++++ RAW DATA

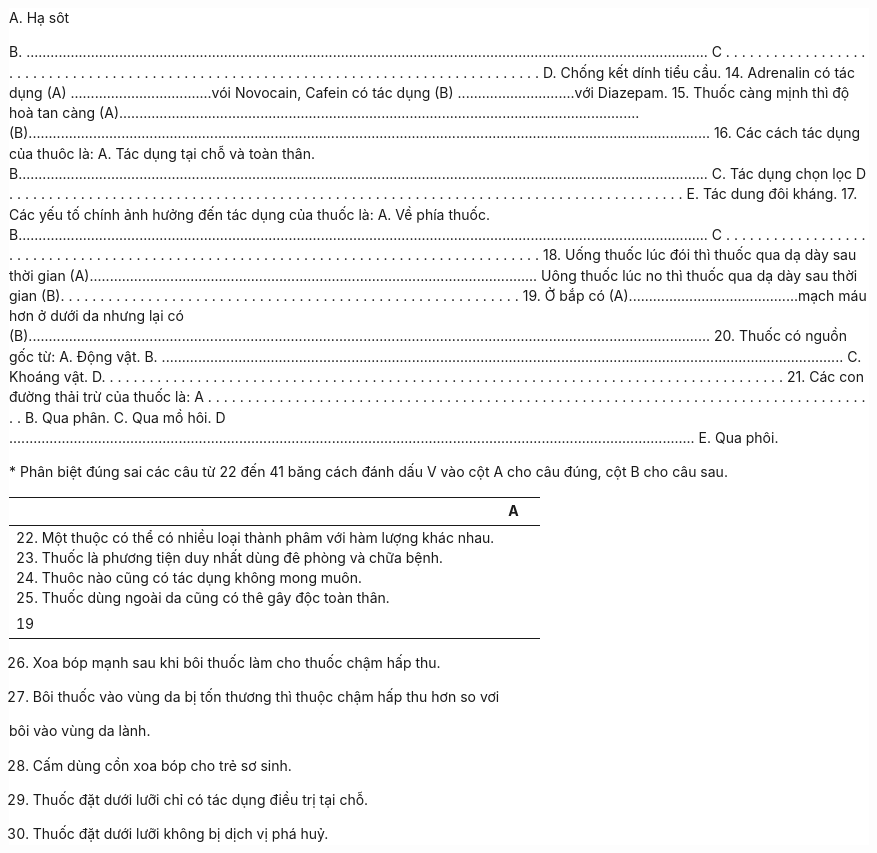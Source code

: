 A. Hạ sôt

B. ......................................................................................................................................................................... C . . . . . . . . . . . . . . . . . . . . . . . . . . . . . . . . . . . . . . . . . . . . . . . . . . . . . . . . . . . . . . . . . . . . . . . . . . . . . . . . . . . . . D. Chống kết dính tiểu cầu. 14. Adrenalin có tác dụng (A) ...................................vói Novocain, Cafein có tác dụng (B) .............................với Diazepam. 15. Thuốc càng mịnh thì độ hoà tan càng (A)................................................................................................................................. (B)......................................................................................................................................................................... 16. Các cách tác dụng của thuôc là: A. Tác dụng tại chỗ và toàn thân. B........................................................................................................................................................................... C. Tác dụng chọn lọc D . . . . . . . . . . . . . . . . . . . . . . . . . . . . . . . . . . . . . . . . . . . . . . . . . . . . . . . . . . . . . . . . . . . . . . . . . . . . . . . . . . . . . E. Tác dung đôi kháng. 17. Các yếu tố chính ảnh hưởng đến tác dụng của thuốc là: A. Về phía thuốc. B........................................................................................................................................................................... C . . . . . . . . . . . . . . . . . . . . . . . . . . . . . . . . . . . . . . . . . . . . . . . . . . . . . . . . . . . . . . . . . . . . . . . . . . . . . . . . . . . . . 18. Uống thuốc lúc đói thì thuốc qua dạ dày sau thời gian (A)............................................................................................................... Uông thuốc lúc no thì thuốc qua dạ dày sau thời gian (B). . . . . . . . . . . . . . . . . . . . . . . . . . . . . . . . . . . . . . . . . . . . . . . . . . . . . . . . . . 19. Ở bắp có (A)..........................................mạch máu hơn ở dưới da nhưng lại có (B)......................................................................................................................................................................... 20. Thuốc có nguồn gốc từ: A. Động vật. B. ......................................................................................................................................................................... C. Khoáng vật. D. . . . . . . . . . . . . . . . . . . . . . . . . . . . . . . . . . . . . . . . . . . . . . . . . . . . . . . . . . . . . . . . . . . . . . . . . . . . . . . . . . . . . . 21. Các con đường thải trừ của thuốc là: A . . . . . . . . . . . . . . . . . . . . . . . . . . . . . . . . . . . . . . . . . . . . . . . . . . . . . . . . . . . . . . . . . . . . . . . . . . . . . . . . . . . . . B. Qua phân. C. Qua mồ hôi. D .......................................................................................................................................................................... E. Qua phôi.

\* Phân biệt đúng sai các câu từ 22 đến 41 băng cách đánh dấu V vào cột A cho câu đúng, cột B cho câu sau.

|                                                                                                                                                                                                                                                      | A |  |
|------------------------------------------------------------------------------------------------------------------------------------------------------------------------------------------------------------------------------------------------------|---|--|
| 22. Một thuộc có thể có nhiều loại thành phâm với hàm lượng khác nhau.<br>23. Thuốc là phương tiện duy nhất dùng đê phòng và chữa bệnh.<br>24. Thuôc nào cũng có tác dụng không mong muôn.<br>25. Thuốc dùng ngoài da cũng có thê gây độc toàn thân. |   |  |
| 19                                                                                                                                                                                                                                                   |   |  |

26. Xoa bóp mạnh sau khi bôi thuốc làm cho thuốc chậm hấp thu.

27. Bôi thuốc vào vùng da bị tốn thương thì thuộc chậm hấp thu hơn so vơi

bôi vào vùng da lành.

28. Cấm dùng cồn xoa bóp cho trẻ sơ sinh.

29. Thuốc đặt dưới lưỡi chỉ có tác dụng điều trị tại chỗ.

30. Thuốc đặt dưới lưỡi không bị dịch vị phá huỷ.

++++++++

Restate precisely, and with nothing added, the lines from the one with "bôi vào vùng da lành." through the final line of the material.

bôi vào vùng da lành.

28. Cấm dùng cồn xoa bóp cho trẻ sơ sinh.

29. Thuốc đặt dưới lưỡi chỉ có tác dụng điều trị tại chỗ.

30. Thuốc đặt dưới lưỡi không bị dịch vị phá huỷ.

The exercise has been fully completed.